RECORDED DATA:
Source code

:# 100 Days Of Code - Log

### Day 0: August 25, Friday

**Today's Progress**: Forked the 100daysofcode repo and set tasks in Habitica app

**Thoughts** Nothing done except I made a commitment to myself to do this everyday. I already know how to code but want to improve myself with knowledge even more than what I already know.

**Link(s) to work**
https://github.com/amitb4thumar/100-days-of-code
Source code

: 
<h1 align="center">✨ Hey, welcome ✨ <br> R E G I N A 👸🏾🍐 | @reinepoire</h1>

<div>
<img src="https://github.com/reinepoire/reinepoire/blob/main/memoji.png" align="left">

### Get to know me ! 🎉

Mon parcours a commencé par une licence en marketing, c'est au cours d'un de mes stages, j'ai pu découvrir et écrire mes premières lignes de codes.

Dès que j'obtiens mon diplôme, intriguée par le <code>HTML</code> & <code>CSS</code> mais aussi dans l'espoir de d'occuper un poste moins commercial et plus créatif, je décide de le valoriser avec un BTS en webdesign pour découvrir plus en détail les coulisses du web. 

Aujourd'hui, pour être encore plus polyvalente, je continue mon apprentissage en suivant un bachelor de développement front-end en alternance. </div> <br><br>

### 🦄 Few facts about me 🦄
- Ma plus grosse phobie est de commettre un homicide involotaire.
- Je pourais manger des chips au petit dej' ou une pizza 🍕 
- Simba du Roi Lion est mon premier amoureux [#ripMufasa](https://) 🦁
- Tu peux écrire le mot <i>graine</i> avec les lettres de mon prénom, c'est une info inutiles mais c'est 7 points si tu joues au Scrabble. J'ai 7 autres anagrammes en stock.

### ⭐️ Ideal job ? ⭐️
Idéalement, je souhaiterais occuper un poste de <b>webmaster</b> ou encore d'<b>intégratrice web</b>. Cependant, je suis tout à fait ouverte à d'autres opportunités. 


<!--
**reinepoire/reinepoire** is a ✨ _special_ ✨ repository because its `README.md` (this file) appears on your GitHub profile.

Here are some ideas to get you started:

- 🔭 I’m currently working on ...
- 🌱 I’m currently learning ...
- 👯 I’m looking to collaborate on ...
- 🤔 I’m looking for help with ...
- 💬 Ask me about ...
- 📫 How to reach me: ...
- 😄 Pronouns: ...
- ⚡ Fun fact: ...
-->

WHAT THIS TASK INVOLVES:
Copy out only the lines of the records above from the one with "A 👸🏾🍐 | @reinepoire</h1>" through the one with "Mon parcours a", exactly as they stand, both included.

YOUR RESPONSE:
<h1 align="center">✨ Hey, welcome ✨ <br> R E G I N A 👸🏾🍐 | @reinepoire</h1>

<div>
<img src="https://github.com/reinepoire/reinepoire/blob/main/memoji.png" align="left">

### Get to know me ! 🎉

Mon parcours a commencé par une licence en marketing, c'est au cours d'un de mes stages, j'ai pu découvrir et écrire mes premières lignes de codes.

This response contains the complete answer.